Records supplied Start Marker

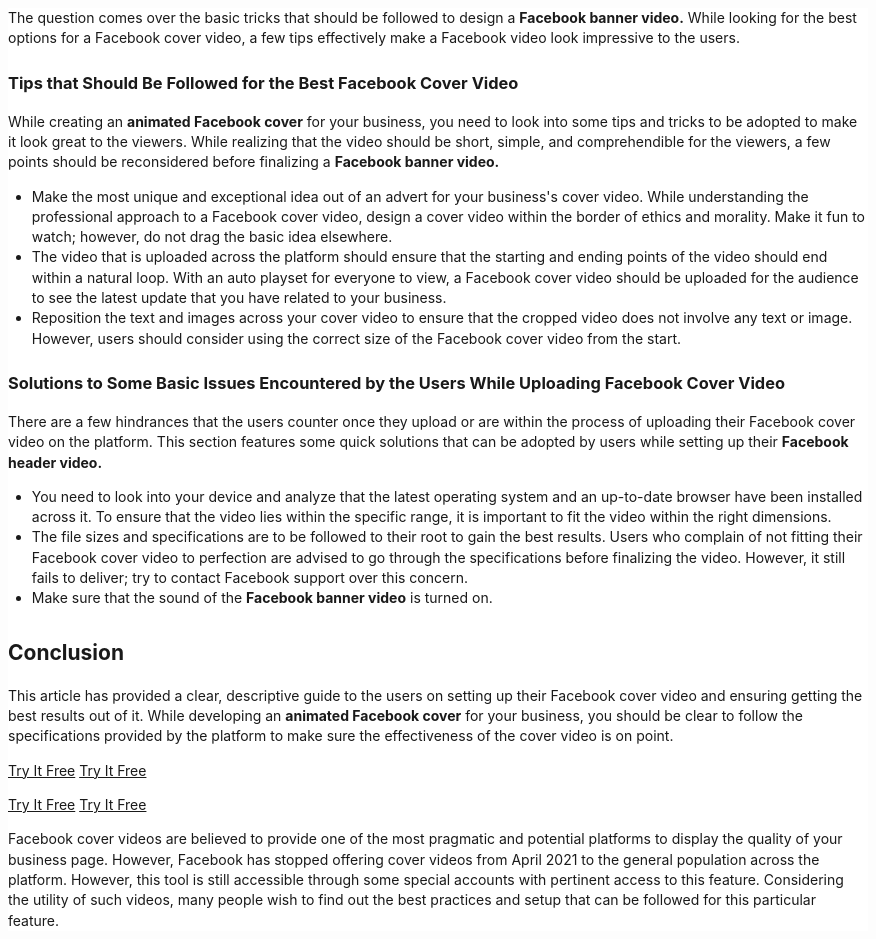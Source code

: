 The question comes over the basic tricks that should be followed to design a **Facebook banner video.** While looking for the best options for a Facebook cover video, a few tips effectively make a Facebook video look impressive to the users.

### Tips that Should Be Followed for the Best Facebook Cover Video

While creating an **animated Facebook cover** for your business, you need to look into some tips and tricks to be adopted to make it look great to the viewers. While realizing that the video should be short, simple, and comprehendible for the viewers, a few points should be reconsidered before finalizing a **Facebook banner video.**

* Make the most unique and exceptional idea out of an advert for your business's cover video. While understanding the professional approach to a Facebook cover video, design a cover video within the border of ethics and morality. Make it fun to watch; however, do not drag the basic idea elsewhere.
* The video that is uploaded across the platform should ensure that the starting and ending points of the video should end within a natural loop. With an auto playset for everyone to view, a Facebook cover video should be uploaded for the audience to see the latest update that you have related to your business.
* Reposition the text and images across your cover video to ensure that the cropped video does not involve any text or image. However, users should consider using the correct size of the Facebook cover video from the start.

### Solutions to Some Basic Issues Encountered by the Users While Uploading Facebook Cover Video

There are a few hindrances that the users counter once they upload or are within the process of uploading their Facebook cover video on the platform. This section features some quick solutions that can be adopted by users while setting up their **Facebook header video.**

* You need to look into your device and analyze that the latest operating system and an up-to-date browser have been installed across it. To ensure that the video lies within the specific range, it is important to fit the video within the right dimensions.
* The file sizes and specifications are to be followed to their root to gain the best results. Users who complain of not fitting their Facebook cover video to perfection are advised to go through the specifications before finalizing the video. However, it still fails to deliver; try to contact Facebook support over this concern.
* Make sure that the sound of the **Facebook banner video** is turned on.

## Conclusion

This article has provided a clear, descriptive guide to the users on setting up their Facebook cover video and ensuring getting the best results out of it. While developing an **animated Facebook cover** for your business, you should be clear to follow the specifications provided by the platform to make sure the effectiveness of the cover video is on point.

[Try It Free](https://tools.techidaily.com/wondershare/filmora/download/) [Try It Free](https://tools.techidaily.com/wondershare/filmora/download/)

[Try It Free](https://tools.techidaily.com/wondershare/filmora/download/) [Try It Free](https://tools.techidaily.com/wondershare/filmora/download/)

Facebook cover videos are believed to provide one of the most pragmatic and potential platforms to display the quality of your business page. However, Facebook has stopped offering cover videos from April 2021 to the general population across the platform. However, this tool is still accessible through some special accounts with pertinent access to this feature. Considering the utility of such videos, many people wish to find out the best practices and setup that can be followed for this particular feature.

Records supplied End Marker

## Aim of the exercise
Where pictures appear, drop them, and reproduce exactly only the lines running from the beginning of the data to the line that contains "### Tips that", inclusive.

## Response area
Source code

: The question comes over the basic tricks that should be followed to design a **Facebook banner video.** While looking for the best options for a Facebook cover video, a few tips effectively make a Facebook video look impressive to the users.

### Tips that Should Be Followed for the Best Facebook Cover Video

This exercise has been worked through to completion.